Apr 1, 2003
Outside Magazine

For more photos and an audio interview with Sean Glaccum, CLICK HERE

The Bhote Kosi

Expedition: Kayaking Nepal
Team: Sean Glaccum, Joe Carberry, Andy Sommer
Location: The Khumbu Region of Northeast Nepal
Objective: Kayak the Bhote Kosi and Imja Khola
Duration: 16 days

SEAN GLACCUM HAS his eye on all eight of Nepal's 8,000-meter peaks, but he's not after the summits. A 25-year-old river guide from Ketchum, Idaho, Glaccum is on a quest to become the first person to kayak the major rivers that drain the highest mountains in the Himalayan kingdom. Between 1998 and 2001, he paddled three of the steep, glacial waterways: the Modi Khola, which tumbles off the slopes of 26,504-foot Annapurna, plus Dhaulagiri's Rahughat Khola and Kangchenjunga's Ghunsa Khola, chalking up three first descents along the way.

"I like paddling the tight, technical rivers you find at altitude," he says. "The views are unbelievable, and you have these places all to yourself."

In October, Glaccum knocked off two more of the rarely explored rivers, this time with Joe Carberry, 26, a writer from Boise, and Andy Sommer, 33, an expedition kayaker from Frankfurt, Germany. The team completed a first descent of the Bhote Kosi, a daunting Class V river that drops 200 to 300 feet per mile as it drains 26,906-foot Cho Oyu. (The Colorado River, by comparison, drops about eight feet per mile as it runs through the Grand Canyon.) Next they descended the Imja Khola, which drains Everest and Lhotse and was first paddled by British kayaker Mike Jones in 1976. On a tiny budget of $600 per person, including in-country airfare, Glaccum, his team, and three porters journeyed to Lukla, then spent three days hauling their Wave Sport kayaks 20 miles up the Bhote Kosi Valley to the river's headwaters at 13,000 feet. The descent, a nine-mile run to the village of Namche Bazaar, took two days, more than half of which was spent scouting the unmapped river as it twisted its way through steep 8,000-foot canyons.

But their biggest challenge was simply keeping warm on the near-freezing alpine water. "We could only paddle when the sun was highest, between the hours of eleven and three," Glaccum says. "Even then, we'd come into a patch of shade and there would be a 40-degree difference in temperature." From Namche Bazaar, they trekked north on the Khumbu trail, stopping about seven miles south of Everest Base Camp at the headwaters of the Imja Khola.

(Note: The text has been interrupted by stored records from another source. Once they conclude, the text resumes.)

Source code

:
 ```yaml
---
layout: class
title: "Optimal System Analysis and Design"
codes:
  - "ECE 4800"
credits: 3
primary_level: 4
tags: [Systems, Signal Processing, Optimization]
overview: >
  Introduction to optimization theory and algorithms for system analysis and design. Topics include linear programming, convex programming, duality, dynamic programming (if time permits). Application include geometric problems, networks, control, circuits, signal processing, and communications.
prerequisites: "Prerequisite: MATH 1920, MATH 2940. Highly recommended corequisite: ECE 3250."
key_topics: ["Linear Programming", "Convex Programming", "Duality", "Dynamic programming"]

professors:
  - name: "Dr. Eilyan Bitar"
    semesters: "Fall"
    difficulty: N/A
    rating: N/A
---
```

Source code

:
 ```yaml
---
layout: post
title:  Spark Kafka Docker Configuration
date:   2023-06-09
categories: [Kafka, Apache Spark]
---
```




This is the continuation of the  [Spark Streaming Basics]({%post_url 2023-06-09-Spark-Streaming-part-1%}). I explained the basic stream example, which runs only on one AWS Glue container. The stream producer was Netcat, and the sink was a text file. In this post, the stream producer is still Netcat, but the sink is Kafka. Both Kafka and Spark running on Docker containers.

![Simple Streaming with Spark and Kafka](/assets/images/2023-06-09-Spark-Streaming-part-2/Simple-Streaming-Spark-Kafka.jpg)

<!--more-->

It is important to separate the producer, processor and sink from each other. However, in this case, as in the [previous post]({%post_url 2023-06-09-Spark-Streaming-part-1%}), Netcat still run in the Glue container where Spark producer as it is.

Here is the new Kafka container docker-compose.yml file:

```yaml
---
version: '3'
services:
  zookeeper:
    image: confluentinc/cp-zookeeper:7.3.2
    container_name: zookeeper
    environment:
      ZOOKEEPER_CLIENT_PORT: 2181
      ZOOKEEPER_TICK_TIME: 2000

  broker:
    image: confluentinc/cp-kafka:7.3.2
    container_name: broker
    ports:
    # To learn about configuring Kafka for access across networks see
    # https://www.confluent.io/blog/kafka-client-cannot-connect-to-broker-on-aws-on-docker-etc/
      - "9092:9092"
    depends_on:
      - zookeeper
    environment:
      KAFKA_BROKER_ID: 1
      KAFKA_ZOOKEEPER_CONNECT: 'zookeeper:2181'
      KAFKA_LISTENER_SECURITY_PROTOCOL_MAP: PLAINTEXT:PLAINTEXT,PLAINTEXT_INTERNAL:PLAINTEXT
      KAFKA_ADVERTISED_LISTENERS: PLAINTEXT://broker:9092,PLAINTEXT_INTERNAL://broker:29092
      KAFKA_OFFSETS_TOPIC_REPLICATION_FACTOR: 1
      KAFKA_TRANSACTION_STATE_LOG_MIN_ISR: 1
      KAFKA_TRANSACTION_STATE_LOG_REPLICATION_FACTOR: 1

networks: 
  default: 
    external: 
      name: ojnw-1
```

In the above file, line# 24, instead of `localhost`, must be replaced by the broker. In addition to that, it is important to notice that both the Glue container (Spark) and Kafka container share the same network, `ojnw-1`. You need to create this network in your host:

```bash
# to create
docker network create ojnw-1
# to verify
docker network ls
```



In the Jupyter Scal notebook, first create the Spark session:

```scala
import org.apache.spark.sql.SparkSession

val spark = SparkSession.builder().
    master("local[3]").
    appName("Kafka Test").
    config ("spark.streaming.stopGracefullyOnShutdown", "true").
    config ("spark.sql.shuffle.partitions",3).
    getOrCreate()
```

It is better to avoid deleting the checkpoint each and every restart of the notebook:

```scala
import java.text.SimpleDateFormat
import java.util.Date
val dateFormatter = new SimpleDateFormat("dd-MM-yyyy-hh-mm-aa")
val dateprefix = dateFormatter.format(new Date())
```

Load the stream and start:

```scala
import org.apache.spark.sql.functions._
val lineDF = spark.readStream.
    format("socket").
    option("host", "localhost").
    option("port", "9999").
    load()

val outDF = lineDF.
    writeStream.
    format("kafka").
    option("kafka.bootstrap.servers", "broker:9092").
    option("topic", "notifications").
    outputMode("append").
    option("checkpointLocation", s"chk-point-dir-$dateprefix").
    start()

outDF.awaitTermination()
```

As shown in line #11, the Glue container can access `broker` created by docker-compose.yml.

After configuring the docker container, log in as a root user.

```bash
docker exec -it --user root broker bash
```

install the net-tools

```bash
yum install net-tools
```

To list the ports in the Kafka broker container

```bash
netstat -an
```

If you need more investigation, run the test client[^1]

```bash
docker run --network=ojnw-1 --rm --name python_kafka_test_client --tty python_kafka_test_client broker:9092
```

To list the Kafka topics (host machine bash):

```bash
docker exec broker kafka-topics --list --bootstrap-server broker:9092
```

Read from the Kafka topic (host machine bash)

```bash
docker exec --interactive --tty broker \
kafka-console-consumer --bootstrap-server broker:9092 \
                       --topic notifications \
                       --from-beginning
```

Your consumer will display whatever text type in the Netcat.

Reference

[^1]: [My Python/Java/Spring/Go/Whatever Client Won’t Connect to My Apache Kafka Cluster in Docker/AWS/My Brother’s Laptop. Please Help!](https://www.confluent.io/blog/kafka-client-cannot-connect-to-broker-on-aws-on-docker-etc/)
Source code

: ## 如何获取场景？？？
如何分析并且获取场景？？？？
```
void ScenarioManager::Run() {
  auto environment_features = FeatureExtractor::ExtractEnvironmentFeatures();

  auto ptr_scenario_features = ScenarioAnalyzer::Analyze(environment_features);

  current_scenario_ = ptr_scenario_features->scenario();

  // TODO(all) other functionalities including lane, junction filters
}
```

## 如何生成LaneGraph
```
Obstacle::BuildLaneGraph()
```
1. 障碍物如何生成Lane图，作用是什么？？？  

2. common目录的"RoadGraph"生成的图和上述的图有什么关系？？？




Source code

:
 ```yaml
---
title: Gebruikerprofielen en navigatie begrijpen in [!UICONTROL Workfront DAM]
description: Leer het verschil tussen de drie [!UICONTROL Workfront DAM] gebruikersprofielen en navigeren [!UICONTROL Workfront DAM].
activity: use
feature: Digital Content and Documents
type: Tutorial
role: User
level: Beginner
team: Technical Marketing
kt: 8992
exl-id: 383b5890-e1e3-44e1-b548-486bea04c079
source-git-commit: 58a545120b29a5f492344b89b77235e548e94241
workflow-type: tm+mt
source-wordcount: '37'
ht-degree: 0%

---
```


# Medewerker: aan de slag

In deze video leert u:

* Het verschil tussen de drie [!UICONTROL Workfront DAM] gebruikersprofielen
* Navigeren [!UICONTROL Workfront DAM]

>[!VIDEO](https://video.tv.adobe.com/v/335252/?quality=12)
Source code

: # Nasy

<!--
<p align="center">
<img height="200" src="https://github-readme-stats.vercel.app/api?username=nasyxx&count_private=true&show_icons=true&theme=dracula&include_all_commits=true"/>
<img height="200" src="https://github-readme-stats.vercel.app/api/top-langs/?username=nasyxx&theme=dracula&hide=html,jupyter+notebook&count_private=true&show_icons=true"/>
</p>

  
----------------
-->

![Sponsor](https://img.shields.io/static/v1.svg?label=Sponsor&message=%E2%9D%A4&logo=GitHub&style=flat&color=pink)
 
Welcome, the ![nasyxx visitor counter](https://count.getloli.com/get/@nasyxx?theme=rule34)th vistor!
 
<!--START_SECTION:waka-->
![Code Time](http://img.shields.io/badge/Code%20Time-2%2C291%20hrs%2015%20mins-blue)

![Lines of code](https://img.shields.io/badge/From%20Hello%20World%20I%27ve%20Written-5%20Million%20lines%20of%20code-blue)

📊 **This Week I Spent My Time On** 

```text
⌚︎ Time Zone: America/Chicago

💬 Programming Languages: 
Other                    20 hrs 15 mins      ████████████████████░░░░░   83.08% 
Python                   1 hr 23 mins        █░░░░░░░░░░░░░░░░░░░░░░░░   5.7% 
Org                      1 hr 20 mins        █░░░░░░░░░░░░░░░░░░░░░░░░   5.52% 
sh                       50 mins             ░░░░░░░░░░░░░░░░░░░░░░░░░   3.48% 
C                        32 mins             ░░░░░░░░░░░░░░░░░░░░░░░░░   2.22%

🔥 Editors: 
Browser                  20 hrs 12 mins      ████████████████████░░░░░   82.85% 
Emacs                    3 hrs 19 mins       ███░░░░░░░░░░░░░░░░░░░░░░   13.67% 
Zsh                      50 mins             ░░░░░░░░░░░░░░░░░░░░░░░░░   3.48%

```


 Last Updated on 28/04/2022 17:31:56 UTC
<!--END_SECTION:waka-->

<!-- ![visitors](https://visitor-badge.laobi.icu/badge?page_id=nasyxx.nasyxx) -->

The trip down the seven-mile Class IV river took another two days, with breaks worked in to practice hucking off the river's waterfalls.

Now home in Ketchum and preparing for the upcoming summer paddling season, Glaccum is heading back to Nepal next October to attempt first descents of the last two rivers on his list, those draining 26,758-foot Manaslu and 27,824-foot Makalu. "Everybody treks up mountains in Nepal," he says. "But it's a lot more fun going back down on the water."